Il 2019 si conferma l’annus horribilis della sicurezza informatica e quest’ultimo fatto di cronaca ne fornisce ulteriore riprova. La canadese LifeLabs è stata infatti piegata da un attacco ransomware di tale portata da averla spinta, dopo qualche settimana di titubanza, ad accettare la richiesta di riscatto avanzata dagli hacker pur di riottenere il maltolto. Ma andiamo con ordine.
GROSSO COLPO A LIFELABS
A inizio novembre LifeLabs, realtà canadese che esegue ogni anno oltre 112 milioni di test di laboratorio, ha subito un attacco hacker che, secondo quanto lo stesso Charles Brown, numero 1 della compagnia, è stato costretto ad ammettere, avrebbe potenzialmente esposto i dati sensibili di circa 15 milioni di utenti. Siccome oltre ai soliti nomi, indirizzi fisici, e-mail, password, date di nascita, il bottino dei pirati includeva anche i numeri di tessera sanitaria e i risultati dei test di laboratorio dei propri pazienti, l’azienda ha deciso di pagare il riscatto per poter rientrare in possesso delle informazioni sottratte.
IL PAGAMENTO DEL RISCATTO
Ad annunciarlo, senza giri di parole, sempre Charles Brown, presidente di LifeLabs, in una lettera indirizzata a tutti i pazienti: “Abbiamo recuperato i dati sottratti dietro un pagamento e lo abbiamo fatto in collaborazione con esperti che hanno familiarità con gli attacchi informatici e con le negoziazioni con i criminali informatici”. Decisione che non mancherà di aprire numerose polemiche e che potrebbe ulteriormente esporre la realtà canadese alla tempesta mediatica seguita all’attacco hacker.
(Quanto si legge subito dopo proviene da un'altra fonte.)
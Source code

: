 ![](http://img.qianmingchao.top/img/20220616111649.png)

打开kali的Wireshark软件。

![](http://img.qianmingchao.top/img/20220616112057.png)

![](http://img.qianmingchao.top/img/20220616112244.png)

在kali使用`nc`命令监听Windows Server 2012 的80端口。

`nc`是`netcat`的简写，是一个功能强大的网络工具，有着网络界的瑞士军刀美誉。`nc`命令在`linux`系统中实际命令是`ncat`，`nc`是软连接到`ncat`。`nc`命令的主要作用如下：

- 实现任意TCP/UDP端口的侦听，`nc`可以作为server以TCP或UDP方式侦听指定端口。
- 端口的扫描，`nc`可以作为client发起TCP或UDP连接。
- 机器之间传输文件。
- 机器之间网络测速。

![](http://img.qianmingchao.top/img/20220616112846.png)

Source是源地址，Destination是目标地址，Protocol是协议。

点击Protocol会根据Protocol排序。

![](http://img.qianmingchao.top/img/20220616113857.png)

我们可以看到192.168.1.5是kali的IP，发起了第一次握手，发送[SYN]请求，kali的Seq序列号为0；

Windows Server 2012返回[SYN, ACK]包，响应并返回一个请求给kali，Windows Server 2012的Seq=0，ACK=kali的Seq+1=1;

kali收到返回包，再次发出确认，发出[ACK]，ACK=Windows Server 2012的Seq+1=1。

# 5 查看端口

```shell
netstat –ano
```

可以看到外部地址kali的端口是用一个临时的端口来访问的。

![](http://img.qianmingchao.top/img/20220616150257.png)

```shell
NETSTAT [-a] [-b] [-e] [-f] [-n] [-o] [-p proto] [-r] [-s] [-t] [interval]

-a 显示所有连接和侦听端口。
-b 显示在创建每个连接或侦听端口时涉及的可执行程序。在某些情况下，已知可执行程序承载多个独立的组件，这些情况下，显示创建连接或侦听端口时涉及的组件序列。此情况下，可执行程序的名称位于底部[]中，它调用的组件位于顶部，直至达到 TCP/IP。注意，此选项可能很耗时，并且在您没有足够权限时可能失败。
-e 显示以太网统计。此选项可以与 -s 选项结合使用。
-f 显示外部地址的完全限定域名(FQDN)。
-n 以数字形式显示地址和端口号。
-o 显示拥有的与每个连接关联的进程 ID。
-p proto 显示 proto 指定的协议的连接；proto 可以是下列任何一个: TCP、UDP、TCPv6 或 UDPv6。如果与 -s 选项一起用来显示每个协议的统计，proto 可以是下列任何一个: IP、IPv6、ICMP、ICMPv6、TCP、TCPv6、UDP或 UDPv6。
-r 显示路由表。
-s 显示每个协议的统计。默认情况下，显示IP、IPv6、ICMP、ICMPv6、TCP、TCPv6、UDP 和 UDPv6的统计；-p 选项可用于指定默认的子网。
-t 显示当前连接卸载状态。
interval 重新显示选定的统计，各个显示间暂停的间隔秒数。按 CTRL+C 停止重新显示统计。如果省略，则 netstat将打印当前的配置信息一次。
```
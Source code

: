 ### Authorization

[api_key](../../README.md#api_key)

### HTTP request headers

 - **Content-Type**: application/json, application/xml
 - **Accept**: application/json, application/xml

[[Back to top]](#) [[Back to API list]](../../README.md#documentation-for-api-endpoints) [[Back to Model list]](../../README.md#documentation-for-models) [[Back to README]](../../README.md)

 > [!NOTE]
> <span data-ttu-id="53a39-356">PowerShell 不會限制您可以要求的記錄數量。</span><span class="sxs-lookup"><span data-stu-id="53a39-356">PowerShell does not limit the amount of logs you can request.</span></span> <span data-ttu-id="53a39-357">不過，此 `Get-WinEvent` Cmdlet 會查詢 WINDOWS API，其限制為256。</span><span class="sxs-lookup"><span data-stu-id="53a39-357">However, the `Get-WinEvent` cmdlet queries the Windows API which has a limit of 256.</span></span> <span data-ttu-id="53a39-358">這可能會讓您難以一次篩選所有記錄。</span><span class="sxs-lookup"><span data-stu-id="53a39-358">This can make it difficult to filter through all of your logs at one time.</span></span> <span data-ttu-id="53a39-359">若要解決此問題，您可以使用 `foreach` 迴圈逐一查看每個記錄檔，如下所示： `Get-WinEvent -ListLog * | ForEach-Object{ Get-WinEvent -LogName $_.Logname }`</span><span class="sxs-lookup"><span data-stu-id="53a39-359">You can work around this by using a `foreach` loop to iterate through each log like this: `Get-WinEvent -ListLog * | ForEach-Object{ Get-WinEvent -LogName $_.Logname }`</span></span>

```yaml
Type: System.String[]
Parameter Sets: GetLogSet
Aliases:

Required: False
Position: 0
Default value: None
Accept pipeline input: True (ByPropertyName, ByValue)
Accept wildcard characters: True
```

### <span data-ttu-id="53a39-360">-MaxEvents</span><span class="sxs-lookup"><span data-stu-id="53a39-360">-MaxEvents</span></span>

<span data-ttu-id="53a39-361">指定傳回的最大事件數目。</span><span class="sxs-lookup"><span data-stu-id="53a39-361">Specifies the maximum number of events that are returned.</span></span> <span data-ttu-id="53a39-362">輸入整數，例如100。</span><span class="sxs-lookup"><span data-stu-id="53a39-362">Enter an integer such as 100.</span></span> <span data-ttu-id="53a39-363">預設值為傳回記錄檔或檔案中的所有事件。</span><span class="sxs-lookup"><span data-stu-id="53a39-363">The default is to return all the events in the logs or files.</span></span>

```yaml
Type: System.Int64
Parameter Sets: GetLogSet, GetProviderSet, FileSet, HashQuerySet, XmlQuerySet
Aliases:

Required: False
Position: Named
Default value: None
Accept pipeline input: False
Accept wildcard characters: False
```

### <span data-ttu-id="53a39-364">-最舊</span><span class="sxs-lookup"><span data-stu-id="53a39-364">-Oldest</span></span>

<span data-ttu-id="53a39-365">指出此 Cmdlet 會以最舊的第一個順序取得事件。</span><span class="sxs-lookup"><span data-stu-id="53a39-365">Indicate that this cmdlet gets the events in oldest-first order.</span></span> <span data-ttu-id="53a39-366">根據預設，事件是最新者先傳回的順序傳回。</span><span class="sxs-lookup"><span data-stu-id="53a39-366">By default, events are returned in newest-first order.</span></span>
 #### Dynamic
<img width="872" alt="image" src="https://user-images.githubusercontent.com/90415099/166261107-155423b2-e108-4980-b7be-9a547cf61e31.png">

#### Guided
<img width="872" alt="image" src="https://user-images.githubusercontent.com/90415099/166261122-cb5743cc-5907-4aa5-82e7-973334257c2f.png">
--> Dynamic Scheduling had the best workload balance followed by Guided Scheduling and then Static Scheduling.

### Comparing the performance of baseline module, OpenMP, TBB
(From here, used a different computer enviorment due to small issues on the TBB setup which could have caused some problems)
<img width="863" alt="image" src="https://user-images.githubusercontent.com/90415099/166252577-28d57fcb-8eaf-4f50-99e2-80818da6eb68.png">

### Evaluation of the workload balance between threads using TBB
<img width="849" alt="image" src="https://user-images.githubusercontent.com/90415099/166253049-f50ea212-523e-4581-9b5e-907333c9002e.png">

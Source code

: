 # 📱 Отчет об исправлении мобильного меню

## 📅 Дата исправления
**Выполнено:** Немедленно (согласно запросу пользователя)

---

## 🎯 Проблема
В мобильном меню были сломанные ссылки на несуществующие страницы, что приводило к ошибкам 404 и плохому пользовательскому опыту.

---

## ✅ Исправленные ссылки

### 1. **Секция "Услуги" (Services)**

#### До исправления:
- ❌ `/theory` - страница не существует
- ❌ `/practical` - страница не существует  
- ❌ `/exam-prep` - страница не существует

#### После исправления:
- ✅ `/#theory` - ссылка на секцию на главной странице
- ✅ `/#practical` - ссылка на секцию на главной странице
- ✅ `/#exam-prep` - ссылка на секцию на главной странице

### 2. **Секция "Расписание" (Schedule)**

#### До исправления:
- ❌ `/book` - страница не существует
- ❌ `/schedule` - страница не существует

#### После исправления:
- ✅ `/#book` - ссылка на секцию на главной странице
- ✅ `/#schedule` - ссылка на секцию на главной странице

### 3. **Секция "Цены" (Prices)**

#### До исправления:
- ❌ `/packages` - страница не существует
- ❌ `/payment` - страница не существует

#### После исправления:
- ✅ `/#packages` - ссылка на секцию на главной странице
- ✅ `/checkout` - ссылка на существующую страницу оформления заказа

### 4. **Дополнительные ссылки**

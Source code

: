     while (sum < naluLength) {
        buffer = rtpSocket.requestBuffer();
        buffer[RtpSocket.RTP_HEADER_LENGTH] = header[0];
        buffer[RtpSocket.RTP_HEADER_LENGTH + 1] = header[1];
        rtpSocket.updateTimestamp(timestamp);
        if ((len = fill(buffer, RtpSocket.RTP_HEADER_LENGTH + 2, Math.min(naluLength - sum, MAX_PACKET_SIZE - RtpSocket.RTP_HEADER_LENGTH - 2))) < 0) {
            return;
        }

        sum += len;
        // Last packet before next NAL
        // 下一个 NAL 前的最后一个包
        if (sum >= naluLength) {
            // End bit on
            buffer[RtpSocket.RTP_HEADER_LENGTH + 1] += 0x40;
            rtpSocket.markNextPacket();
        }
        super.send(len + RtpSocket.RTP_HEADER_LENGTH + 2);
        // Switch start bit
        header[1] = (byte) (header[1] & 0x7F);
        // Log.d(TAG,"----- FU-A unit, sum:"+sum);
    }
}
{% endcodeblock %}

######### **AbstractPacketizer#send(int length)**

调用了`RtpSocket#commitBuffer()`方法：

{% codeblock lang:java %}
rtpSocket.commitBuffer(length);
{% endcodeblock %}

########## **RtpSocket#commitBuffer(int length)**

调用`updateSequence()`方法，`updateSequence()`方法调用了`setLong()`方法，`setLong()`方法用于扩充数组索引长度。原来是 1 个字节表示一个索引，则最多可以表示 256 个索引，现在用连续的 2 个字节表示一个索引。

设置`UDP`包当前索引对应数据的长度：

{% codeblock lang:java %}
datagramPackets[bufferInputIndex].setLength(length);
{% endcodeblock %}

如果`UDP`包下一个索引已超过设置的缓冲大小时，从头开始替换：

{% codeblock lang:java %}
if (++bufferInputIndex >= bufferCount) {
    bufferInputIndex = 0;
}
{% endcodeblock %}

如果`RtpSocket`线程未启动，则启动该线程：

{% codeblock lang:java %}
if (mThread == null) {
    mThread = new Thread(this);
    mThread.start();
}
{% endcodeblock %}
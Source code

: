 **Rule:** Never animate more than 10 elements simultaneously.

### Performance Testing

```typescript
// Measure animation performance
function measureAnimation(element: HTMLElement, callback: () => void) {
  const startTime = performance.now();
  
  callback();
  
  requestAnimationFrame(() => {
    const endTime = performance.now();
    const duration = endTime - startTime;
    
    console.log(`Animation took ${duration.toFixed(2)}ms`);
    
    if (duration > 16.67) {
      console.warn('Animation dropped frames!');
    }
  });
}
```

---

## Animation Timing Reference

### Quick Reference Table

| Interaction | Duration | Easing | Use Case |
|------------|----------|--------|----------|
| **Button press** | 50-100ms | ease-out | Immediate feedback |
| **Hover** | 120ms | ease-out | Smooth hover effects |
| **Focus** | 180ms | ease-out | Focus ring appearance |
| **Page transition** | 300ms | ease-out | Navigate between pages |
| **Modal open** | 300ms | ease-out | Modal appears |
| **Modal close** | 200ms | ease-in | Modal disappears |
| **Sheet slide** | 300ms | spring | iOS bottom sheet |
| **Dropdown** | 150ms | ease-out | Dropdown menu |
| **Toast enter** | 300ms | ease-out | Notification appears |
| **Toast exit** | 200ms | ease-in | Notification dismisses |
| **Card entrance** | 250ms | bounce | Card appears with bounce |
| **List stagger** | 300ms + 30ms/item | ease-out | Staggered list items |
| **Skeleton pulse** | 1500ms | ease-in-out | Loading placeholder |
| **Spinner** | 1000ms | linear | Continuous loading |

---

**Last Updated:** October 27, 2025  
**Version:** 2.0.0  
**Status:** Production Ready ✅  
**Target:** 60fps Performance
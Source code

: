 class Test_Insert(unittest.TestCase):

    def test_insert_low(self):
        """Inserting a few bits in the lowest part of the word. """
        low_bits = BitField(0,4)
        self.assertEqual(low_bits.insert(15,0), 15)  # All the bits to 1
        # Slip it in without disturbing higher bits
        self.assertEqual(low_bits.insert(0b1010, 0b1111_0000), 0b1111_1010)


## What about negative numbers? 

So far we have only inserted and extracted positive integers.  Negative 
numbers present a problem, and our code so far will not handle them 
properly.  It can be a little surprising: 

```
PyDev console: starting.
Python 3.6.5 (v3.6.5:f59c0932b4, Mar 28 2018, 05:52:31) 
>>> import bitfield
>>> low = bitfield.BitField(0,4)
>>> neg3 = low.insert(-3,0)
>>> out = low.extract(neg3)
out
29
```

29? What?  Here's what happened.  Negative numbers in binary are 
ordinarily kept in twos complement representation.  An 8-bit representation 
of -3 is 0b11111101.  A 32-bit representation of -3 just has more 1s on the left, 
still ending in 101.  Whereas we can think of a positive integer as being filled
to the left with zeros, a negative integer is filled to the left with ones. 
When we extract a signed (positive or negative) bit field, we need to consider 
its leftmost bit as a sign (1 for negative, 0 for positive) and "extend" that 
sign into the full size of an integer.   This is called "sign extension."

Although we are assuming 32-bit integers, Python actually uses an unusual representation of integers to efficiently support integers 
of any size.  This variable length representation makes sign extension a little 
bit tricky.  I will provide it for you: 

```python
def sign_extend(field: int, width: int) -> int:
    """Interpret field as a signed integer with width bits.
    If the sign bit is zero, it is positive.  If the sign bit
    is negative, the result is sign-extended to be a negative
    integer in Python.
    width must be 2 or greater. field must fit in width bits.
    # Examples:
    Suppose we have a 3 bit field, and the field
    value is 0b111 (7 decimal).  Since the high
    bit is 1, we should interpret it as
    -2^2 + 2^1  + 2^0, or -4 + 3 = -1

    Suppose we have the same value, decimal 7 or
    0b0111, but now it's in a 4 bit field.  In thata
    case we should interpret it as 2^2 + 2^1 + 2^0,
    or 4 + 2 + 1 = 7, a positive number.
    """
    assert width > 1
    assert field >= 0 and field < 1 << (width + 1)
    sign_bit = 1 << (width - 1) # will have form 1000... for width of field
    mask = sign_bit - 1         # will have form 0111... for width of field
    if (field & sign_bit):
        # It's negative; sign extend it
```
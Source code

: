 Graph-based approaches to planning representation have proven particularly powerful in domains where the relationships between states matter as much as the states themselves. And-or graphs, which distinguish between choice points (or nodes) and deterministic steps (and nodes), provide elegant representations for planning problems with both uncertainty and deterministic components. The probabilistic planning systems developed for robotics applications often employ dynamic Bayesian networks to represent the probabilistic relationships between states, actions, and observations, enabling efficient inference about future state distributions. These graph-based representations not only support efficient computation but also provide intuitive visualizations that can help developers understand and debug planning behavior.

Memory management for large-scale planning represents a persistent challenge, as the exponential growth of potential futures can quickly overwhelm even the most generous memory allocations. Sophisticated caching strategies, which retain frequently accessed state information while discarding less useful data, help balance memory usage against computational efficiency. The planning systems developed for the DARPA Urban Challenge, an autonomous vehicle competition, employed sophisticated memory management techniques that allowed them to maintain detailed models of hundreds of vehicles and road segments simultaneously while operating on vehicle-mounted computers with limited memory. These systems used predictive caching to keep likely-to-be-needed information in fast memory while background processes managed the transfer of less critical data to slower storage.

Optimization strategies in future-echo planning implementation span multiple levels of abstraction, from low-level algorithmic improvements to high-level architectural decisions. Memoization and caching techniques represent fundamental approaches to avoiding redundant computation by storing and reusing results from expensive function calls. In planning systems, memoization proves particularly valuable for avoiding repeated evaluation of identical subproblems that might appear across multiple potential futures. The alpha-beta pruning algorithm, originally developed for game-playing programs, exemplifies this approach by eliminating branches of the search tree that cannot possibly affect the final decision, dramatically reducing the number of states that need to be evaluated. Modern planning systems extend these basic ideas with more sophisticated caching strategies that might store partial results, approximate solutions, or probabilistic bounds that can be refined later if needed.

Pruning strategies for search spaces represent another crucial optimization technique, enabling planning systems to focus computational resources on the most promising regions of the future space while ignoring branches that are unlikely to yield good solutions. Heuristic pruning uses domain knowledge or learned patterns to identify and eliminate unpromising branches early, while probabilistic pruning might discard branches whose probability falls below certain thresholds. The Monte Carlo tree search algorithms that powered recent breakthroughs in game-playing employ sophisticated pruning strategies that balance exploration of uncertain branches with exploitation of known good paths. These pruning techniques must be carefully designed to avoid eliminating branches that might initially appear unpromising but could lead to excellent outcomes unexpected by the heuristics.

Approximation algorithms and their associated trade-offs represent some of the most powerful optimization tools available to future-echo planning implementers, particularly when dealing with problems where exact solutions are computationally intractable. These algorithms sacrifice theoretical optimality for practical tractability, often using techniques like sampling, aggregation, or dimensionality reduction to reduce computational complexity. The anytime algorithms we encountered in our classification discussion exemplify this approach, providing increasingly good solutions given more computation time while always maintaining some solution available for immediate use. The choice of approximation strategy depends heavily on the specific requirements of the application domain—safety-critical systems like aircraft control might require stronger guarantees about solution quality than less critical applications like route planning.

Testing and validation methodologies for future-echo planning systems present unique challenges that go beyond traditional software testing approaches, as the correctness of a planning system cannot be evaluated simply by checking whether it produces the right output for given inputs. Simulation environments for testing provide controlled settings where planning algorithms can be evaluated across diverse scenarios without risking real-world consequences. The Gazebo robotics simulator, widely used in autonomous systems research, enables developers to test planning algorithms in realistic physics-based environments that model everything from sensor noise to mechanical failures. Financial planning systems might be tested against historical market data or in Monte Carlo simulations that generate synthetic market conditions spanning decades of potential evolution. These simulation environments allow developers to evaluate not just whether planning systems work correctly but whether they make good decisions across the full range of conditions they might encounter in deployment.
DECISIONE CONTROVERSA E INUTILE
Non è certo la prima volta che le aziende capitolano, finanziando gli autori di cyber-attacchi, ma solitamente queste vicende non vengono pubblicizzate. La decisione di LifeLabs di ammettere l’avvenuto pagamento del riscatto (riserbo, invece, sull’ammontare della cifra) rischia ora di incentivare atti emulativi, trasformando il Web in un vero e proprio far west, più di quanto già non sia. Inoltre, sottolineano gli esperti, questa opzione potrebbe non essere risolutiva: bisogna stare alla parola dei pirati e sperare che quei dati non siano stati copiati e non finiscano rivenduti nel deep web. Difficile fidarsi di chi agisce così. Infine, essere rientrata in possesso del proprio database non salva certo LifeLabs dalle controversie civili che seguiranno e dalle multe delle autorità preposte alla tutela della privacy qualora si provi che non avesse fatto il dovuto per tenere al sicuro i dati di cui erano custodi (probatio diabolica, considerato il data breach).
NON PAGHI? I TUOI DATI DIVENTANO PUBBLICI
Del resto, proprio negli ultimi giorni, gli sviluppatori di Maze, un ransomware che ha già mietuto diverse vittime, hanno pubblicato un sito in cui finiscono alla gogna coloro che hanno deciso di non cedere all’estorsione: alla luce del sole finiscono così la data dell’attacco, i nomi di alcuni file di testo e PSD rubati, il volume totale dell’archivio nelle loro grinfie e l’indirizzo IP delle macchine violate.